1 November 2012

Find out what fills the day of perioperative NP Teena Robinson from walking the dog in the morning to investigating ongoing nausea in a patient three days post-knee surgery.

NAME: Teena Robinson JOB TITLE: Nurse Practitioner Adult Elective Perioperative, authorised prescriber LOCATION: Rotorua Southern Cross Private Surgical Hospital

05:45 AM WAKE

The alarm wakes me, time to get up so soon? Mornings are busy, chores, deciding what to have for dinner. Hubby and I take the dogs for a walk up the hill. We use this time to plan the day ahead. The kunekune pigs get a scoop of meal and the dogs a scratch behind the ear before I yell at the teenage son to make a move.

07.35am ON THE ROAD

With the son trapped in the car, he gets interrogated on his day, homework, girlfriends etc.

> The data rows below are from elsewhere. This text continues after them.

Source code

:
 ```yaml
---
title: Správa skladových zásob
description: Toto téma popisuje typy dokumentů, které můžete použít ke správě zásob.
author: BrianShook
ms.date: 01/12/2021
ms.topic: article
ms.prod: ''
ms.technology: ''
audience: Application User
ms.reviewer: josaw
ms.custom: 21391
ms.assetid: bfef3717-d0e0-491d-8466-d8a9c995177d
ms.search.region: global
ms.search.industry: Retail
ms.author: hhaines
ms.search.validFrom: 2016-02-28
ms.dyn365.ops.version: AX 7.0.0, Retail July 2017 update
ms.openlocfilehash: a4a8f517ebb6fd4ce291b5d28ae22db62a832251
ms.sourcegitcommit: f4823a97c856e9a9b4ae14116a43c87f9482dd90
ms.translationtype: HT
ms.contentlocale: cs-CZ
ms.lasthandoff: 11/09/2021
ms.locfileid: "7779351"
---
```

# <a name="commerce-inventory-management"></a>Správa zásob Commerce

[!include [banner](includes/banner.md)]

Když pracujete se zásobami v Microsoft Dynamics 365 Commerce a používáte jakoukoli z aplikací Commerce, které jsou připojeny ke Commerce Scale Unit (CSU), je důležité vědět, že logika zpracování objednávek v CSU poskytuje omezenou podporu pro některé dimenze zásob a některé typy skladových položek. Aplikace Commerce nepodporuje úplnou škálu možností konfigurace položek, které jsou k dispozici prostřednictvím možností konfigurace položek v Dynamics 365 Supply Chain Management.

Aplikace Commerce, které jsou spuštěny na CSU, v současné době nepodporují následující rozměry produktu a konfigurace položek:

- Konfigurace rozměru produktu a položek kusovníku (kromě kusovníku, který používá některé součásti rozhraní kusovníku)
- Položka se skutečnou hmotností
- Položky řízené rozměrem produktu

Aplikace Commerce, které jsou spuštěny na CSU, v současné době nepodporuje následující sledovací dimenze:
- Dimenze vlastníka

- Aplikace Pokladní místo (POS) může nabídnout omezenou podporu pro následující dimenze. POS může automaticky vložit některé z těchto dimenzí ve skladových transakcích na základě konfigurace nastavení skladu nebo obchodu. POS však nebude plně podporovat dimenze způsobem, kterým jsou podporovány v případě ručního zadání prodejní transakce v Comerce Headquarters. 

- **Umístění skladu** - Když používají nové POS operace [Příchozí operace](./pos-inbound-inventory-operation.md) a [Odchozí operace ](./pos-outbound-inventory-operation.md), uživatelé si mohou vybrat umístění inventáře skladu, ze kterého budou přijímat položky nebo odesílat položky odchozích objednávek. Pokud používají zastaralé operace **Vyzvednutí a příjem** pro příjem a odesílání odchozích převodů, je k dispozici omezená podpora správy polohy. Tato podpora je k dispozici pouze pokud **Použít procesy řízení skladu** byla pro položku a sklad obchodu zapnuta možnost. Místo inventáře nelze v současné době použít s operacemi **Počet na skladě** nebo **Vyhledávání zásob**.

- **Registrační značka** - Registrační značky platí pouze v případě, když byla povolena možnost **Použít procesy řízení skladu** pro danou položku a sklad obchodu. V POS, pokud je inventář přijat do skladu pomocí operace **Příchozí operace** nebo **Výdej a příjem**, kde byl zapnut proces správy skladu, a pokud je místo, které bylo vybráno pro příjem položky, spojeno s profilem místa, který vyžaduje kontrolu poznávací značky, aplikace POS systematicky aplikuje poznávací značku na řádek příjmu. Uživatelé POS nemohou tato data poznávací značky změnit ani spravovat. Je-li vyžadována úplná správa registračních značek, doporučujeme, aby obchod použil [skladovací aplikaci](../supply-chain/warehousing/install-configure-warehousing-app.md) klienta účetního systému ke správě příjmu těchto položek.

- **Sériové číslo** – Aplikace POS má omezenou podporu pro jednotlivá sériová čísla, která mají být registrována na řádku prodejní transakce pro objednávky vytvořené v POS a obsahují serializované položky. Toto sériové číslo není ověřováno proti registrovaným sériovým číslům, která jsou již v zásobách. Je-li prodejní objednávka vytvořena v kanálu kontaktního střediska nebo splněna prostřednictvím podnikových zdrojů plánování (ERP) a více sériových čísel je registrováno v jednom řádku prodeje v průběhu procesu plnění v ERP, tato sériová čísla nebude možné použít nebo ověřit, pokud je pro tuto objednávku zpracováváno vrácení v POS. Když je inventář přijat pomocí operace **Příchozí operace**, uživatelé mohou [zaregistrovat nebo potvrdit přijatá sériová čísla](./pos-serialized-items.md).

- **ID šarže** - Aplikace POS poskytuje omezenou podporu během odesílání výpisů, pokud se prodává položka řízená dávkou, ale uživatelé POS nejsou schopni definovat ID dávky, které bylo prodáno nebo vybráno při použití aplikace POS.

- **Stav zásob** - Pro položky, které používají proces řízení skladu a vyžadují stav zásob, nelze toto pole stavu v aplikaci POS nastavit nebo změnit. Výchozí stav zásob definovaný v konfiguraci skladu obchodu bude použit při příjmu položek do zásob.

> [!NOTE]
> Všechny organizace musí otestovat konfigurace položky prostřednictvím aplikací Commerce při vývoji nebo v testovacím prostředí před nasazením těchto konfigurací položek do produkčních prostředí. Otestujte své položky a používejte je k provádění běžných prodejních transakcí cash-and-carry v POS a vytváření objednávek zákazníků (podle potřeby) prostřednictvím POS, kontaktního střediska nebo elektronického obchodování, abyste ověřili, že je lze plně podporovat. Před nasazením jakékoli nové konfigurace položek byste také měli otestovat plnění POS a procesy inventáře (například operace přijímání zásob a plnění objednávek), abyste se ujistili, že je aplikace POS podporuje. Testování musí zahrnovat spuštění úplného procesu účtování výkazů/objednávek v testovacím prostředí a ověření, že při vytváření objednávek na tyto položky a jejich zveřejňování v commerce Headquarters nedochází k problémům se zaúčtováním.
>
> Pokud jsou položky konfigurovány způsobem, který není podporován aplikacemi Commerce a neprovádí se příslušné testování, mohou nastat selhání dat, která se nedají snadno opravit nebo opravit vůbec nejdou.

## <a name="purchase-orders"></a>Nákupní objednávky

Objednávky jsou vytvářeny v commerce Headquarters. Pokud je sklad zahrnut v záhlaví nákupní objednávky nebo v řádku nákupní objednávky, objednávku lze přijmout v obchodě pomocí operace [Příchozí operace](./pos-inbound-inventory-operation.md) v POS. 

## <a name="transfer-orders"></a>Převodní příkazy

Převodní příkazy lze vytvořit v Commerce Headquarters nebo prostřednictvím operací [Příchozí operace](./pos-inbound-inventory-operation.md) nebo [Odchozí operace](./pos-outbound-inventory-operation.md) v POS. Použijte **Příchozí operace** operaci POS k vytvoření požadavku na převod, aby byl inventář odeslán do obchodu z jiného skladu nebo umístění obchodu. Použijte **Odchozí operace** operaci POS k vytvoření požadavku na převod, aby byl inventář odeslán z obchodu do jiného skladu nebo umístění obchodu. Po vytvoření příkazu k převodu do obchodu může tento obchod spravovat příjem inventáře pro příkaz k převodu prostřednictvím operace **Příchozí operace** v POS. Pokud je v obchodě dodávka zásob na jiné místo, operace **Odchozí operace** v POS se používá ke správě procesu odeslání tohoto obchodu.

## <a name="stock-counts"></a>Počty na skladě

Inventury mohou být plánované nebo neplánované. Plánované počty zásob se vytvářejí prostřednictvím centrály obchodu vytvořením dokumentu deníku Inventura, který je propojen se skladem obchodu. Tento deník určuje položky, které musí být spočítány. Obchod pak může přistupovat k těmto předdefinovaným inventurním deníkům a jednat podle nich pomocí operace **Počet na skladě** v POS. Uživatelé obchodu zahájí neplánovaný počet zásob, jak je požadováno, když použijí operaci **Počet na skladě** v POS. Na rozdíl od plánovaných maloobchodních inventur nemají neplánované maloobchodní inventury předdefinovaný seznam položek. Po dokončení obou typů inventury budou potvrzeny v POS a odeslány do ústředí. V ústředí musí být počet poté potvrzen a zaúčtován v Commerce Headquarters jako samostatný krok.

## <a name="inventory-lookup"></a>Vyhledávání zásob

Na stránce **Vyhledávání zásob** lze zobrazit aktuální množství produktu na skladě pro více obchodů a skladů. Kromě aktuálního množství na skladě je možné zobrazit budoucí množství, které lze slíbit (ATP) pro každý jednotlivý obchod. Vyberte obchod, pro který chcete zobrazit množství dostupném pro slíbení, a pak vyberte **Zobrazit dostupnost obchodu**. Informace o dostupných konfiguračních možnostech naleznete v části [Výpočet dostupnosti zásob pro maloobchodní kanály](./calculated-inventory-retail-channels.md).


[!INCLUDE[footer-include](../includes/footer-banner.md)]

I’ve been nursing for 25 years, the last seven as an NP. I think I have one of the best jobs. I am involved in a patient’s surgical journey from admission to discharge. I see them at pre-admit clinic, I assist in theatre as needed, then monitor and participate in the patient’s daily care on the ward through to discharge.

I pick up the ‘in-patient’ printout on my desk and note the ‘Post-It’ stuck to my computer screen “Can you assist in theatre tomorrow?” I head to the wards where I check in with the senior RN for any particular concerns. “Everyone seems fine, although Mrs C is a little nauseated.” With that, Mrs C’s orthopaedic surgeon arrives for ward rounds. I pick up charts and follow him and the RN to the bedside. I try to accompany all the surgeons on their rounds, but sometimes, they all arrive at the same time, so I prioritise who has the patients with concerns that I need to discuss. I work closely with the RN’s to ensure we are all up to date with current issues and patient treatment plans.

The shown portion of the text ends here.